Into the Mystic . . . Employee Benefit Considerations for Returning Workers
by Kevin Selzer
Many employers are venturing into uncharted waters as significant numbers of employees are being rehired or returning from extended leaves of absence (e.g., furloughed employees). In this environment, it can be easy to overlook the employee benefit plan implications of this workforce shift. Below are some best practices for employers faced with employees returning to work.

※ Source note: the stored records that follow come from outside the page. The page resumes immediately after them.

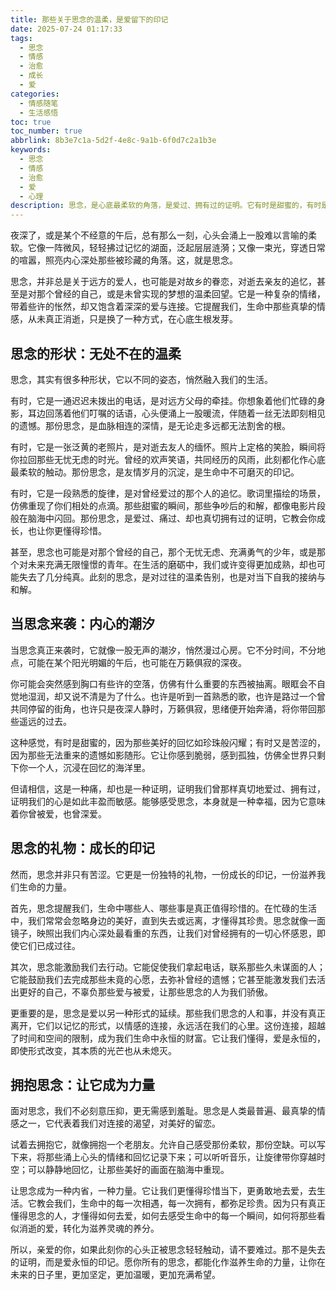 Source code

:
 ```yaml
---
title: 那些关于思念的温柔，是爱留下的印记
date: 2025-07-24 01:17:33
tags:
  - 思念
  - 情感
  - 治愈
  - 成长
  - 爱
categories:
  - 情感随笔
  - 生活感悟
toc: true
toc_number: true
abbrlink: 8b3e7c1a-5d2f-4e8c-9a1b-6f0d7c2a1b3e
keywords:
  - 思念
  - 情感
  - 治愈
  - 爱
  - 心理
description: 思念，是心底最柔软的角落，是爱过、拥有过的证明。它有时是甜蜜的，有时是苦涩的，但无论如何，它都是我们生命中不可或缺的一部分。这篇文章将带你走进思念的深处，感受它的温柔与力量，学会如何拥抱它，让它成为滋养我们前行的光。
---
```


夜深了，或是某个不经意的午后，总有那么一刻，心头会涌上一股难以言喻的柔软。它像一阵微风，轻轻拂过记忆的湖面，泛起层层涟漪；又像一束光，穿透日常的喧嚣，照亮内心深处那些被珍藏的角落。这，就是思念。

思念，并非总是关于远方的爱人，也可能是对故乡的眷恋，对逝去亲友的追忆，甚至是对那个曾经的自己，或是未曾实现的梦想的温柔回望。它是一种复杂的情绪，带着些许的怅然，却又饱含着深深的爱与连接。它提醒我们，生命中那些真挚的情感，从未真正消逝，只是换了一种方式，在心底生根发芽。

## 思念的形状：无处不在的温柔

思念，其实有很多种形状，它以不同的姿态，悄然融入我们的生活。

有时，它是一通迟迟未拨出的电话，是对远方父母的牵挂。你想象着他们忙碌的身影，耳边回荡着他们叮嘱的话语，心头便涌上一股暖流，伴随着一丝无法即刻相见的遗憾。那份思念，是血脉相连的深情，是无论走多远都无法割舍的根。

有时，它是一张泛黄的老照片，是对逝去友人的缅怀。照片上定格的笑脸，瞬间将你拉回那些无忧无虑的时光。曾经的欢声笑语，共同经历的风雨，此刻都化作心底最柔软的触动。那份思念，是友情岁月的沉淀，是生命中不可磨灭的印记。

有时，它是一段熟悉的旋律，是对曾经爱过的那个人的追忆。歌词里描绘的场景，仿佛重现了你们相处的点滴。那些甜蜜的瞬间，那些争吵后的和解，都像电影片段般在脑海中闪回。那份思念，是爱过、痛过、却也真切拥有过的证明，它教会你成长，也让你更懂得珍惜。

甚至，思念也可能是对那个曾经的自己，那个无忧无虑、充满勇气的少年，或是那个对未来充满无限憧憬的青年。在生活的磨砺中，我们或许变得更加成熟，却也可能失去了几分纯真。此刻的思念，是对过往的温柔告别，也是对当下自我的接纳与和解。

## 当思念来袭：内心的潮汐

当思念真正来袭时，它就像一股无声的潮汐，悄然漫过心房。它不分时间，不分地点，可能在某个阳光明媚的午后，也可能在万籁俱寂的深夜。

你可能会突然感到胸口有些许的空落，仿佛有什么重要的东西被抽离。眼眶会不自觉地湿润，却又说不清是为了什么。也许是听到一首熟悉的歌，也许是路过一个曾共同停留的街角，也许只是夜深人静时，万籁俱寂，思绪便开始奔涌，将你带回那些遥远的过去。

这种感觉，有时是甜蜜的，因为那些美好的回忆如珍珠般闪耀；有时又是苦涩的，因为那些无法重来的遗憾如影随形。它让你感到脆弱，感到孤独，仿佛全世界只剩下你一个人，沉浸在回忆的海洋里。

但请相信，这是一种痛，却也是一种证明，证明我们曾那样真切地爱过、拥有过，证明我们的心是如此丰盈而敏感。能够感受思念，本身就是一种幸福，因为它意味着你曾被爱，也曾深爱。

## 思念的礼物：成长的印记

然而，思念并非只有苦涩。它更是一份独特的礼物，一份成长的印记，一份滋养我们生命的力量。

首先，思念提醒我们，生命中哪些人、哪些事是真正值得珍惜的。在忙碌的生活中，我们常常会忽略身边的美好，直到失去或远离，才懂得其珍贵。思念就像一面镜子，映照出我们内心深处最看重的东西，让我们对曾经拥有的一切心怀感恩，即使它们已成过往。

其次，思念能激励我们去行动。它能促使我们拿起电话，联系那些久未谋面的人；它能鼓励我们去完成那些未竟的心愿，去弥补曾经的遗憾；它甚至能激发我们去活出更好的自己，不辜负那些爱与被爱，让那些思念的人为我们骄傲。

更重要的是，思念是爱以另一种形式的延续。那些我们思念的人和事，并没有真正离开，它们以记忆的形式，以情感的连接，永远活在我们的心里。这份连接，超越了时间和空间的限制，成为我们生命中永恒的财富。它让我们懂得，爱是永恒的，即使形式改变，其本质的光芒也从未熄灭。

## 拥抱思念：让它成为力量

面对思念，我们不必刻意压抑，更无需感到羞耻。思念是人类最普遍、最真挚的情感之一，它代表着我们对连接的渴望，对美好的留恋。

试着去拥抱它，就像拥抱一个老朋友。允许自己感受那份柔软，那份空缺。可以写下来，将那些涌上心头的情绪和回忆记录下来；可以听听音乐，让旋律带你穿越时空；可以静静地回忆，让那些美好的画面在脑海中重现。

让思念成为一种内省，一种力量。它让我们更懂得珍惜当下，更勇敢地去爱，去生活。它教会我们，生命中的每一次相遇，每一次拥有，都弥足珍贵。因为只有真正懂得思念的人，才懂得如何去爱，如何去感受生命中的每一个瞬间，如何将那些看似消逝的爱，转化为滋养灵魂的养分。

所以，亲爱的你，如果此刻你的心头正被思念轻轻触动，请不要难过。那不是失去的证明，而是爱永恒的印记。愿你所有的思念，都能化作滋养生命的力量，让你在未来的日子里，更加坚定，更加温暖，更加充满希望。
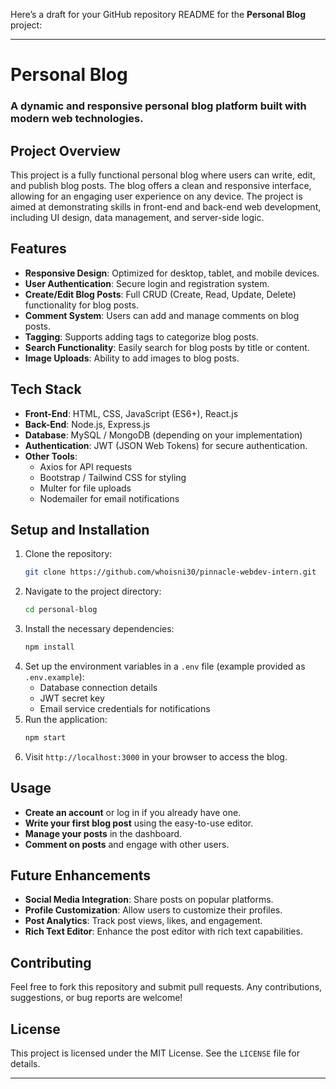 Here’s a draft for your GitHub repository README for the **Personal Blog** project:

---

# Personal Blog

### A dynamic and responsive personal blog platform built with modern web technologies.

## Project Overview

This project is a fully functional personal blog where users can write, edit, and publish blog posts. The blog offers a clean and responsive interface, allowing for an engaging user experience on any device. The project is aimed at demonstrating skills in front-end and back-end web development, including UI design, data management, and server-side logic.

## Features

- **Responsive Design**: Optimized for desktop, tablet, and mobile devices.
- **User Authentication**: Secure login and registration system.
- **Create/Edit Blog Posts**: Full CRUD (Create, Read, Update, Delete) functionality for blog posts.
- **Comment System**: Users can add and manage comments on blog posts.
- **Tagging**: Supports adding tags to categorize blog posts.
- **Search Functionality**: Easily search for blog posts by title or content.
- **Image Uploads**: Ability to add images to blog posts.

## Tech Stack

- **Front-End**: HTML, CSS, JavaScript (ES6+), React.js
- **Back-End**: Node.js, Express.js
- **Database**: MySQL / MongoDB (depending on your implementation)
- **Authentication**: JWT (JSON Web Tokens) for secure authentication.
- **Other Tools**: 
  - Axios for API requests
  - Bootstrap / Tailwind CSS for styling
  - Multer for file uploads
  - Nodemailer for email notifications

## Setup and Installation

1. Clone the repository:
   ```bash
   git clone https://github.com/whoisni30/pinnacle-webdev-intern.git
   ```
2. Navigate to the project directory:
   ```bash
   cd personal-blog
   ```
3. Install the necessary dependencies:
   ```bash
   npm install
   ```
4. Set up the environment variables in a `.env` file (example provided as `.env.example`):
   - Database connection details
   - JWT secret key
   - Email service credentials for notifications
5. Run the application:
   ```bash
   npm start
   ```
6. Visit `http://localhost:3000` in your browser to access the blog.

## Usage

- **Create an account** or log in if you already have one.
- **Write your first blog post** using the easy-to-use editor.
- **Manage your posts** in the dashboard.
- **Comment on posts** and engage with other users.

## Future Enhancements

- **Social Media Integration**: Share posts on popular platforms.
- **Profile Customization**: Allow users to customize their profiles.
- **Post Analytics**: Track post views, likes, and engagement.
- **Rich Text Editor**: Enhance the post editor with rich text capabilities.

## Contributing

Feel free to fork this repository and submit pull requests. Any contributions, suggestions, or bug reports are welcome!

## License

This project is licensed under the MIT License. See the `LICENSE` file for details.

---
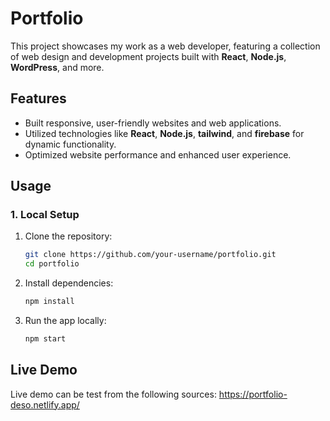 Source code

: 

# Portfolio

This project showcases my work as a web developer, featuring a collection of web design and development projects built with **React**, **Node.js**, **WordPress**, and more.

## Features
- Built responsive, user-friendly websites and web applications.
- Utilized technologies like **React**, **Node.js**, **tailwind**, and **firebase** for dynamic functionality.
- Optimized website performance and enhanced user experience.

## Usage

### 1. Local Setup
1. Clone the repository:
   ```bash
   git clone https://github.com/your-username/portfolio.git
   cd portfolio
   ```
2. Install dependencies:
   ```bash
   npm install
   ```
3. Run the app locally:
   ```bash
   npm start
   ```

## Live Demo

Live demo can be test from the following sources: https://portfolio-deso.netlify.app/
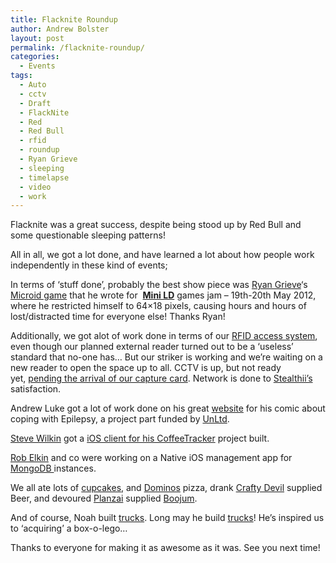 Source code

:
 ```yaml
---
title: Flacknite Roundup
author: Andrew Bolster
layout: post
permalink: /flacknite-roundup/
categories:
  - Events
tags:
  - Auto
  - cctv
  - Draft
  - FlackNite
  - Red
  - Red Bull
  - rfid
  - roundup
  - Ryan Grieve
  - sleeping
  - timelapse
  - video
  - work
---
```

Flacknite was a great success, despite being stood up by Red Bull and some questionable sleeping patterns!

All in all, we got a lot done, and have learned a lot about how people work independently in these kind of events;

In terms of &#8216;stuff done&#8217;, probably the best show piece was [Ryan Grieve](http://thegrieve.co.uk/blog/)&#8216;s [Microid game](http://ryangrieve.com/games/microid/) that he wrote for  **[Mini LD](http://www.ludumdare.com/compo/minild/)** games jam &#8211; 19th-20th May 2012, where he restricted himself to 64&#215;18 pixels, causing hours and hours of lost/distracted time for everyone else! Thanks Ryan!

Additionally, we got alot of work done in terms of our [RFID access system](http://unit1.farsetlabs.org.uk/redmine/projects/farset-rfid-acc), even though our planned external reader turned out to be a &#8216;useless&#8217; standard that no-one has&#8230; But our striker is working and we&#8217;re waiting on a new reader to open the space up to all. CCTV is up, but not ready yet, [pending the arrival of our capture card](http://unit1.farsetlabs.org.uk/redmine/projects/farset-cctv/activity). Network is done to [Stealthii&#8217;s ](http://twitter.com/stealthii)satisfaction.

Andrew Luke got a lot of work done on his great [website](http://absencecomic.com/) for his comic about coping with Epilepsy, a project part funded by [UnLtd](http://www.unltd.org.uk/).

[Steve Wilkin](http://twitter.com/stevebiscuit) got a [iOS client for his CoffeeTracker](http://sickbiscuit.com/blog/2012/05/20/an-ios-client-for-my-coffee-tracker-api/) project built.

[Rob Elkin][1] and co were working on a Native iOS management app for [MongoDB ](http://www.mongodb.org/)instances.

We all ate lots of [cupcakes](https://lh3.googleusercontent.com/-7N5S41ZnlKU/T7pveUCvZBI/AAAAAAAAA34/eDb6jMsu-QM/s912/IMG_20120519_134710.jpg), and [Dominos](http://dominos.co.uk) pizza, drank [Crafty Devil](http://www.craftydevil.co.uk/) supplied Beer, and devoured [Planzai](http://planzai.com/) supplied [Boojum](http://www.boojummex.com/).

And of course, Noah built [trucks](https://twitter.com/#!/d3z/status/203881118984978435/photo/1). Long may he build [trucks](https://twitter.com/#!/d3z/status/203893358639325184/photo/1)! He&#8217;s inspired us to &#8216;acquiring&#8217; a box-o-lego&#8230;

Thanks to everyone for making it as awesome as it was. See you next time!

 [1]: http://twitter.com/robelkin
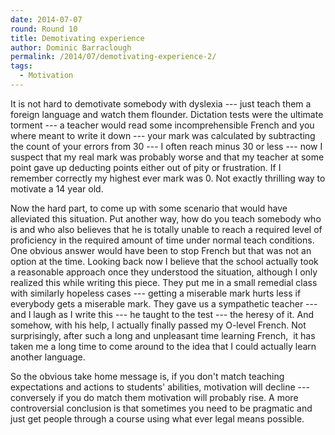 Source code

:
 ```yaml
---
date: 2014-07-07
round: Round 10
title: Demotivating experience
author: Dominic Barraclough
permalink: /2014/07/demotivating-experience-2/
tags:
  - Motivation
---
```

It is not hard to demotivate somebody with dyslexia --- just teach them a foreign language and watch them flounder. Dictation tests were the ultimate torment --- a teacher would read some incomprehensible French and you where meant to write it down --- your mark was calculated by subtracting the count of your errors from 30 --- I often reach minus 30 or less --- now I suspect that my real mark was probably worse and that my teacher at some point gave up deducting points either out of pity or frustration. If I remember correctly my highest ever mark was 0. Not exactly thrilling way to motivate a 14 year old.

Now the hard part, to come up with some scenario that would have alleviated this situation. Put another way, how do you teach somebody who is and who also believes that he is totally unable to reach a required level of proficiency in the required amount of time under normal teach conditions. One obvious answer would have been to stop French but that was not an option at the time. Looking back now I believe that the school actually took a reasonable approach once they understood the situation, although I only realized this while writing this piece. They put me in a small remedial class with similarly hopeless cases --- getting a miserable mark hurts less if everybody gets a miserable mark. They gave us a sympathetic teacher --- and I laugh as I write this --- he taught to the test --- the heresy of it. And somehow, with his help, I actually finally passed my O-level French. Not surprisingly, after such a long and unpleasant time learning French,  it has taken me a long time to come around to the idea that I could actually learn another language.

So the obvious take home message is, if you don't match teaching expectations and actions to students' abilities, motivation will decline --- conversely if you do match them motivation will probably rise. A more controversial conclusion is that sometimes you need to be pragmatic and just get people through a course using what ever legal means possible.
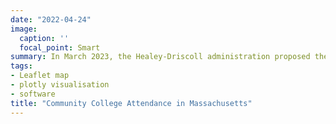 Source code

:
 ```yaml
---
date: "2022-04-24"
image:
  caption: ''
  focal_point: Smart
summary: In March 2023, the Healey-Driscoll administration proposed the MassReconnect program in their budget recommendation for the Fiscal Year 2024. The programaims to make community college free for students aged 25 and older. Keeping this in mind, my team and I created two visualisations to get an insight on POC attendance at community colleges in the state.
tags:
- Leaflet map
- plotly visualisation
- software
title: "Community College Attendance in Massachusetts"
---
```



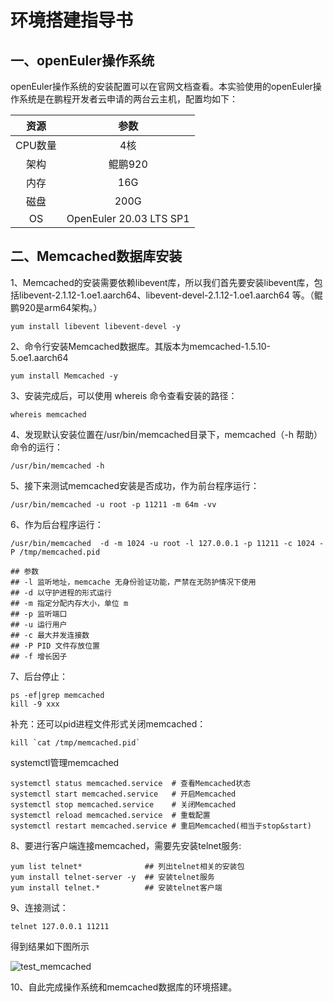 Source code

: # 环境搭建指导书

## 一、openEuler操作系统

openEuler操作系统的安装配置可以在官网文档查看。本实验使用的openEuler操作系统是在鹏程开发者云申请的两台云主机，配置均如下：

|  资源   |           参数           |
| :-----: | :----------------------: |
| CPU数量 |           4核            |
|  架构   |         鲲鹏920          |
|  内存   |           16G            |
|  磁盘   |           200G           |
|   OS    | OpenEuler  20.03 LTS SP1 |

## 二、Memcached数据库安装

1、Memcached的安装需要依赖libevent库，所以我们首先要安装libevent库，包括libevent-2.1.12-1.oe1.aarch64、libevent-devel-2.1.12-1.oe1.aarch64 等。（鲲鹏920是arm64架构。）

```shell
yum install libevent libevent-devel -y
```

2、命令行安装Memcached数据库。其版本为memcached-1.5.10-5.oe1.aarch64

```shell
yum install Memcached -y
```

3、安装完成后，可以使用 whereis 命令查看安装的路径：

```shell
whereis memcached
```

4、发现默认安装位置在/usr/bin/memcached目录下，memcached（-h 帮助）命令的运行：

```shell
/usr/bin/memcached -h
```

5、接下来测试memcached安装是否成功，作为前台程序运行：

```shell
/usr/bin/memcached -u root -p 11211 -m 64m -vv
```

6、作为后台程序运行：

```shell
/usr/bin/memcached  -d -m 1024 -u root -l 127.0.0.1 -p 11211 -c 1024 -P /tmp/memcached.pid

## 参数
## -l 监听地址，memcache 无身份验证功能，严禁在无防护情况下使用
## -d 以守护进程的形式运行
## -m 指定分配内存大小，单位 m
## -p 监听端口
## -u 运行用户
## -c 最大并发连接数
## -P PID 文件存放位置
## -f 增长因子
```

7、后台停止：

```shell
ps -ef|grep memcached
kill -9 xxx
```

补充：还可以pid进程文件形式关闭memcached：
```shell
kill `cat /tmp/memcached.pid`
```
systemctl管理memcached
```shell
systemctl status memcached.service  # 查看Memcached状态
systemctl start memcached.service   # 开启Memcached
systemctl stop memcached.service    # 关闭Memcached
systemctl reload memcached.service  # 重载配置
systemctl restart memcached.service # 重启Memcached(相当于stop&start)
```
8、要进行客户端连接memcached，需要先安装telnet服务:

```shell
yum list telnet*              ## 列出telnet相关的安装包
yum install telnet-server -y  ## 安装telnet服务
yum install telnet.*          ## 安装telnet客户端
```

9、连接测试：

```shell
telnet 127.0.0.1 11211
```

得到结果如下图所示

![test_memcached](https://images.gitee.com/uploads/images/2021/0715/133956_e939bc67_5224942.png "test_memcached.png")



10、自此完成操作系统和memcached数据库的环境搭建。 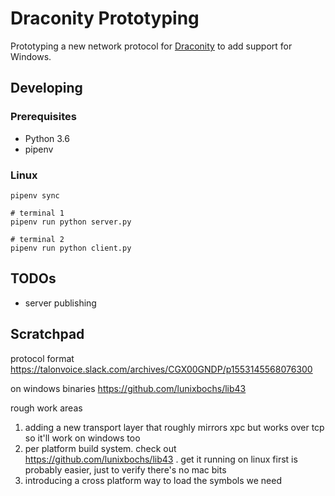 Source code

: Draconity Prototyping
=====================

Prototyping a new network protocol for [Draconity](https://github.com/talonvoice/draconity) to add support for Windows.

## Developing

### Prerequisites

* Python 3.6
* pipenv

### Linux

```
pipenv sync

# terminal 1
pipenv run python server.py

# terminal 2
pipenv run python client.py
```

## TODOs

* server publishing

## Scratchpad

protocol format
https://talonvoice.slack.com/archives/CGX00GNDP/p1553145568076300

on windows binaries
https://github.com/lunixbochs/lib43

rough work areas
1. adding a new transport layer that roughly mirrors xpc but works over tcp so it'll work on windows too
2. per platform build system. check out https://github.com/lunixbochs/lib43 . get it running on linux first is probably easier, just to verify there's no mac bits
3. introducing a cross platform way to load the symbols we need

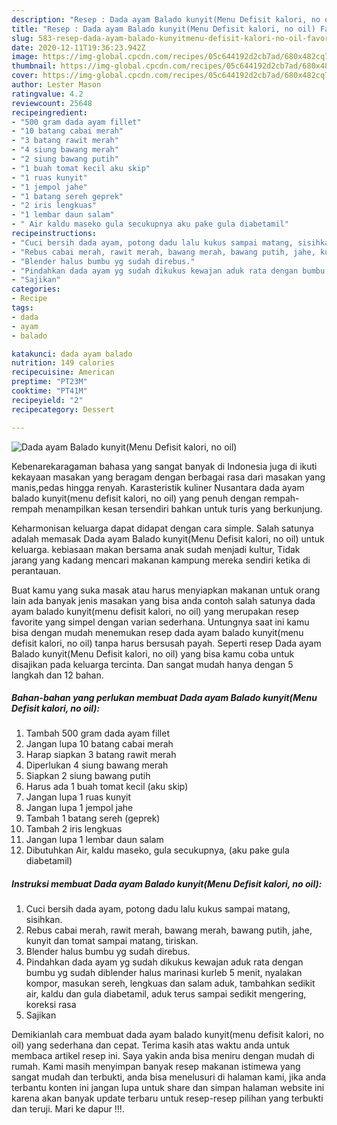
 ```yaml
---
description: "Resep : Dada ayam Balado kunyit(Menu Defisit kalori, no oil) Favorite"
title: "Resep : Dada ayam Balado kunyit(Menu Defisit kalori, no oil) Favorite"
slug: 583-resep-dada-ayam-balado-kunyitmenu-defisit-kalori-no-oil-favorite
date: 2020-12-11T19:36:23.942Z
image: https://img-global.cpcdn.com/recipes/05c644192d2cb7ad/680x482cq70/dada-ayam-balado-kunyitmenu-defisit-kalori-no-oil-foto-resep-utama.jpg
thumbnail: https://img-global.cpcdn.com/recipes/05c644192d2cb7ad/680x482cq70/dada-ayam-balado-kunyitmenu-defisit-kalori-no-oil-foto-resep-utama.jpg
cover: https://img-global.cpcdn.com/recipes/05c644192d2cb7ad/680x482cq70/dada-ayam-balado-kunyitmenu-defisit-kalori-no-oil-foto-resep-utama.jpg
author: Lester Mason
ratingvalue: 4.2
reviewcount: 25648
recipeingredient:
- "500 gram dada ayam fillet"
- "10 batang cabai merah"
- "3 batang rawit merah"
- "4 siung bawang merah"
- "2 siung bawang putih"
- "1 buah tomat kecil aku skip"
- "1 ruas kunyit"
- "1 jempol jahe"
- "1 batang sereh geprek"
- "2 iris lengkuas"
- "1 lembar daun salam"
- " Air kaldu maseko gula secukupnya aku pake gula diabetamil"
recipeinstructions:
- "Cuci bersih dada ayam, potong dadu lalu kukus sampai matang, sisihkan."
- "Rebus cabai merah, rawit merah, bawang merah, bawang putih, jahe, kunyit dan tomat sampai matang, tiriskan."
- "Blender halus bumbu yg sudah direbus."
- "Pindahkan dada ayam yg sudah dikukus kewajan aduk rata dengan bumbu yg sudah diblender halus marinasi kurleb 5 menit, nyalakan kompor, masukan sereh, lengkuas dan salam aduk, tambahkan sedikit air, kaldu dan gula diabetamil, aduk terus sampai sedikit mengering, koreksi rasa"
- "Sajikan"
categories:
- Recipe
tags:
- dada
- ayam
- balado

katakunci: dada ayam balado 
nutrition: 149 calories
recipecuisine: American
preptime: "PT23M"
cooktime: "PT41M"
recipeyield: "2"
recipecategory: Dessert

---
```



![Dada ayam Balado kunyit(Menu Defisit kalori, no oil)](https://img-global.cpcdn.com/recipes/05c644192d2cb7ad/680x482cq70/dada-ayam-balado-kunyitmenu-defisit-kalori-no-oil-foto-resep-utama.jpg)

Kebenarekaragaman bahasa yang sangat banyak di Indonesia juga di ikuti kekayaan masakan yang beragam dengan berbagai rasa dari masakan yang manis,pedas hingga renyah. Karasteristik kuliner Nusantara dada ayam balado kunyit(menu defisit kalori, no oil) yang penuh dengan rempah-rempah menampilkan kesan tersendiri bahkan untuk turis yang berkunjung.




Keharmonisan keluarga dapat didapat dengan cara simple. Salah satunya adalah memasak Dada ayam Balado kunyit(Menu Defisit kalori, no oil) untuk keluarga. kebiasaan makan bersama anak sudah menjadi kultur, Tidak jarang yang kadang mencari makanan kampung mereka sendiri ketika di perantauan.

Buat kamu yang suka masak atau harus menyiapkan makanan untuk orang lain ada banyak jenis masakan yang bisa anda contoh salah satunya dada ayam balado kunyit(menu defisit kalori, no oil) yang merupakan resep favorite yang simpel dengan varian sederhana. Untungnya saat ini kamu bisa dengan mudah menemukan resep dada ayam balado kunyit(menu defisit kalori, no oil) tanpa harus bersusah payah.
Seperti resep Dada ayam Balado kunyit(Menu Defisit kalori, no oil) yang bisa kamu coba untuk disajikan pada keluarga tercinta. Dan sangat mudah hanya dengan 5 langkah dan 12 bahan.


<!--inarticleads1-->

##### Bahan-bahan yang perlukan membuat Dada ayam Balado kunyit(Menu Defisit kalori, no oil):

1. Tambah 500 gram dada ayam fillet
1. Jangan lupa 10 batang cabai merah
1. Harap siapkan 3 batang rawit merah
1. Diperlukan 4 siung bawang merah
1. Siapkan 2 siung bawang putih
1. Harus ada 1 buah tomat kecil (aku skip)
1. Jangan lupa 1 ruas kunyit
1. Jangan lupa 1 jempol jahe
1. Tambah 1 batang sereh (geprek)
1. Tambah 2 iris lengkuas
1. Jangan lupa 1 lembar daun salam
1. Dibutuhkan  Air, kaldu maseko, gula secukupnya, (aku pake gula diabetamil)




<!--inarticleads2-->

##### Instruksi membuat  Dada ayam Balado kunyit(Menu Defisit kalori, no oil):

1. Cuci bersih dada ayam, potong dadu lalu kukus sampai matang, sisihkan.
1. Rebus cabai merah, rawit merah, bawang merah, bawang putih, jahe, kunyit dan tomat sampai matang, tiriskan.
1. Blender halus bumbu yg sudah direbus.
1. Pindahkan dada ayam yg sudah dikukus kewajan aduk rata dengan bumbu yg sudah diblender halus marinasi kurleb 5 menit, nyalakan kompor, masukan sereh, lengkuas dan salam aduk, tambahkan sedikit air, kaldu dan gula diabetamil, aduk terus sampai sedikit mengering, koreksi rasa
1. Sajikan




Demikianlah cara membuat dada ayam balado kunyit(menu defisit kalori, no oil) yang sederhana dan cepat. Terima kasih atas waktu anda untuk membaca artikel resep ini. Saya yakin anda bisa meniru dengan mudah di rumah. Kami masih menyimpan banyak resep makanan istimewa yang sangat mudah dan terbukti, anda bisa menelusuri di halaman kami, jika anda terbantu konten ini jangan lupa untuk share dan simpan halaman website ini karena akan banyak update terbaru untuk resep-resep pilihan yang terbukti dan teruji. Mari ke dapur !!!.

Ensure that retirement plans are crediting service for returning employees correctly. In most cases, employers will not be able to treat a rehired employee as a new employee for retirement plan purposes. This means that the employer will have to consider the employee’s prior service for purposes of determining proper eligibility and vesting credit. This is a good time for employers to check and confirm that any systems that track service (e.g., payroll systems and the retirement plan administrator’s systems) are configured correctly to credit prior service.
In working through the service crediting issues, employers should be aware of the following rules:
- Elapsed time. Periods of absence of less than one-year are disregarded for plans using the elapsed time method of crediting service (i.e., for plan purposes, the rehire is treated as if they continued working during the period of absence).
- Hours of service. Employees may need to be credited with hours of service (under the hours of service method of crediting service) for the “non-performance” of duties. This includes crediting hours for vacation/sick leave cash outs (even if paid after termination of employment) or pay that furloughed employees received while on leave.
- Caution about participation timing. If an employee satisfied plan eligibility rules prior to termination, then generally, the rehire must reenter the retirement plan immediately. This means that in 401(k) plans, for example, the rehire need to be permitted to defer right away. Failure to allow the rehired employee to participate in the plan at the correct time could cost the employer in terms of corrective contributions and potential IRS sanctions. We anticipate that IRS audits of 2020 plan years will be looking closely at service crediting.
Service credit calculations may also matter for determining whether an employee is entitled to receive an employer contribution for the current plan year.
Review retirement plan operation during the past several months. Many employers have been understaffed and stretched thin during the rise of COVID, which could lead to unintended operational plan errors. In addition to reviewing service crediting as mentioned above, consider performing a mini-compliance review in the following areas:
- remittance timing for employee contributions (note there is some limited relief for late deposits under EBSA Disaster Relief 2020-01);
- partial plan termination rules and the use of forfeitures;
- provision of required notices; and
- plan distributions to rehired employees.
Ensure that rehired employees are eligible to participate in health and welfare plans at the proper time. Plan documents control when a rehired employee is eligible to participate in these plans. However, many plan documents do not address rehire participation timing or are ambiguous, forcing employers to interpret the plan and/or establish a new procedure for rehired employees. Employers should also consider whether the timing of the offer of coverage could trigger an employer shared responsibility tax under the Affordance Care Act (ACA). As a reminder, those provisions of the ACA contain break in service rules that control whether a rehire is treated as a continuing employee (and needs to be offered coverage quickly) or a new hire for ACA purposes.
Consider whether rehired employees and/or employees returning from a leave of absence may change health and welfare elections. Employers should consult cafeteria plan documents to guide permissible health and welfare election changes. Various COVID-related relief may also apply. Please keep in mind that cafeteria plan rules generally provide that an employee rehired within 30 days may not change his or her elections – subject to the mid-year change rules and COVID-related relief.
Confirm that systems will report periods of absence correctly for purposes of Form 1094/1095 reporting (to the extent applicable). As many employers know, ACA reporting, particularly, the reporting codes on Form 1095-C, is complex. Employers with a significant number of rehired employees or furloughed employees would be wise to confirm that these periods of absence are reported correctly.